David Bowie’s 13th studio album, Lodger, was released on 18 May 1979.
Lodger was the final part of the so-called ‘Berlin trilogy’ of collaborations with Brian Eno. The album was recorded in Switzerland and New York City.
Bowie also undertook an extensive promotional campaign for the album, submitting to TV, radio and press interviews. One of these was an event organised by RCA, held at Tony Visconti’s God Earth Studios in London’s Soho on 18 April. Twelve competition winners were invited to ask Bowie questions and to hear the new album, with a track-by-track commentary by Bowie. The exchange was broadcast on Capital Radio the following month.
Another playback was held at RCA’s London offices, in which journalists heard the album and were shown the new promotional videos. The event was arranged by Chris Charlesworth, a former Melody Maker journalist who was now RCA’s press officer.

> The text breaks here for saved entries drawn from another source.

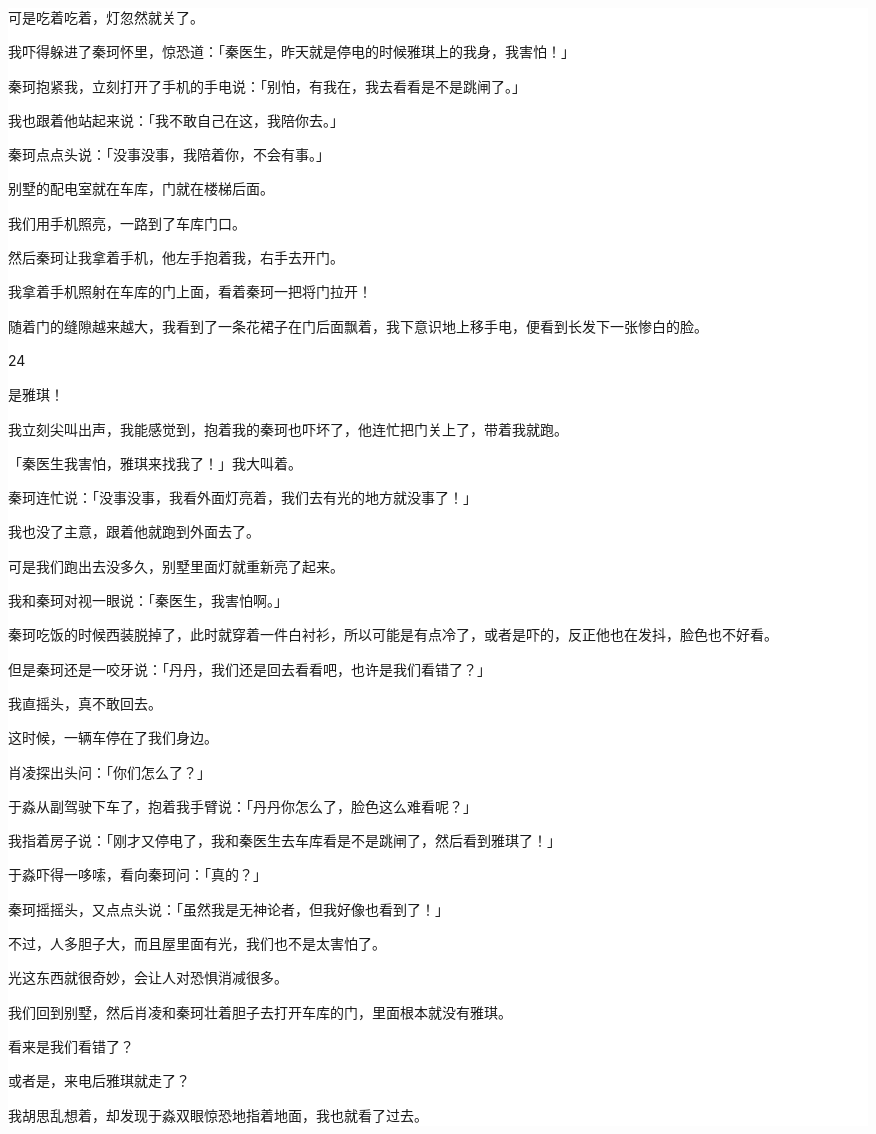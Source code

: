 可是吃着吃着，灯忽然就关了。

我吓得躲进了秦珂怀里，惊恐道：「秦医生，昨天就是停电的时候雅琪上的我身，我害怕！」

秦珂抱紧我，立刻打开了手机的手电说：「别怕，有我在，我去看看是不是跳闸了。」

我也跟着他站起来说：「我不敢自己在这，我陪你去。」

秦珂点点头说：「没事没事，我陪着你，不会有事。」

别墅的配电室就在车库，门就在楼梯后面。

我们用手机照亮，一路到了车库门口。

然后秦珂让我拿着手机，他左手抱着我，右手去开门。

我拿着手机照射在车库的门上面，看着秦珂一把将门拉开！

随着门的缝隙越来越大，我看到了一条花裙子在门后面飘着，我下意识地上移手电，便看到长发下一张惨白的脸。

24

是雅琪！

我立刻尖叫出声，我能感觉到，抱着我的秦珂也吓坏了，他连忙把门关上了，带着我就跑。

「秦医生我害怕，雅琪来找我了！」我大叫着。

秦珂连忙说：「没事没事，我看外面灯亮着，我们去有光的地方就没事了！」

我也没了主意，跟着他就跑到外面去了。

可是我们跑出去没多久，别墅里面灯就重新亮了起来。

我和秦珂对视一眼说：「秦医生，我害怕啊。」

秦珂吃饭的时候西装脱掉了，此时就穿着一件白衬衫，所以可能是有点冷了，或者是吓的，反正他也在发抖，脸色也不好看。

但是秦珂还是一咬牙说：「丹丹，我们还是回去看看吧，也许是我们看错了？」

我直摇头，真不敢回去。

这时候，一辆车停在了我们身边。

肖凌探出头问：「你们怎么了？」

于淼从副驾驶下车了，抱着我手臂说：「丹丹你怎么了，脸色这么难看呢？」

我指着房子说：「刚才又停电了，我和秦医生去车库看是不是跳闸了，然后看到雅琪了！」

于淼吓得一哆嗦，看向秦珂问：「真的？」

秦珂摇摇头，又点点头说：「虽然我是无神论者，但我好像也看到了！」

不过，人多胆子大，而且屋里面有光，我们也不是太害怕了。

光这东西就很奇妙，会让人对恐惧消减很多。

我们回到别墅，然后肖凌和秦珂壮着胆子去打开车库的门，里面根本就没有雅琪。

看来是我们看错了？

或者是，来电后雅琪就走了？

我胡思乱想着，却发现于淼双眼惊恐地指着地面，我也就看了过去。
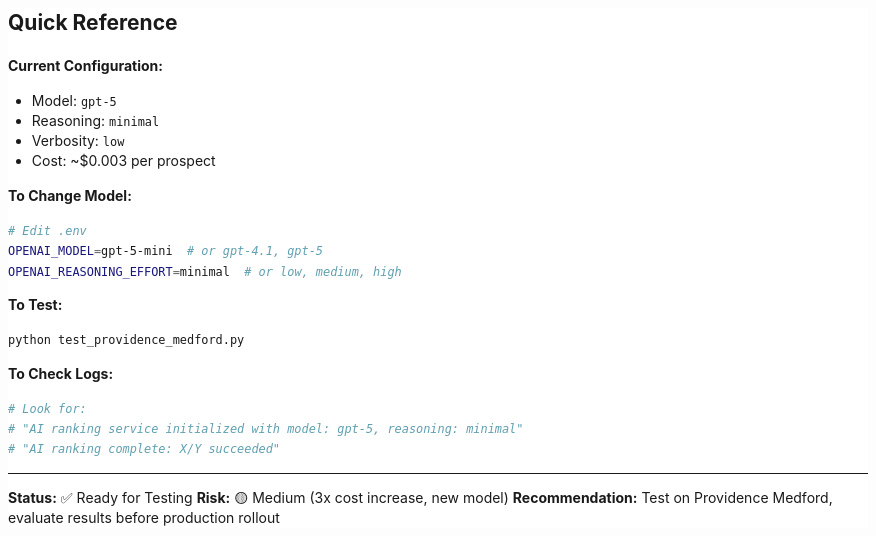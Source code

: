 
## Quick Reference

**Current Configuration:**
- Model: `gpt-5`
- Reasoning: `minimal`
- Verbosity: `low`
- Cost: ~$0.003 per prospect

**To Change Model:**
```bash
# Edit .env
OPENAI_MODEL=gpt-5-mini  # or gpt-4.1, gpt-5
OPENAI_REASONING_EFFORT=minimal  # or low, medium, high
```

**To Test:**
```bash
python test_providence_medford.py
```

**To Check Logs:**
```bash
# Look for:
# "AI ranking service initialized with model: gpt-5, reasoning: minimal"
# "AI ranking complete: X/Y succeeded"
```

---

**Status:** ✅ Ready for Testing
**Risk:** 🟡 Medium (3x cost increase, new model)
**Recommendation:** Test on Providence Medford, evaluate results before production rollout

The playback of the record was virtually drowned out by a chorus of inebriated bickering, gossip and giggling. The tottering pen-pushers were only silenced when we were treated to a series of videos of the Thin White One. The first tapes, projected onto a massive screen in the far corner of RCA’s plush fifth-floor banqueting suite, were from the Stage tour in Dallas. More striking were the recently completed promo flicks for the new album, certainly the most impressive video sales pitch since the original Devo epics. ‘See those girls?’ asked the chap from RCA. ‘Absolute goddess, the one in the middle,’ we replied, pointing out the Lauren Bacall-meets-Jerry Hall lookalike. ‘They’re all Bowie,’ explained the chap from RCA. Mouths dropped open.
Melody Maker, 26 May 1979
RCA, which had initially refused to issue Low, aghast at its departure from Young Americans-style soul, were more positive about Bowie’s latest offering. An press release quoted label executive Mel Ilberman as saying: “It would be fair to call it Bowie’s Sergeant Pepper, a concept album that portrays the Lodger as a homeless wanderer, shunned and victimized by life’s pressures and technology.”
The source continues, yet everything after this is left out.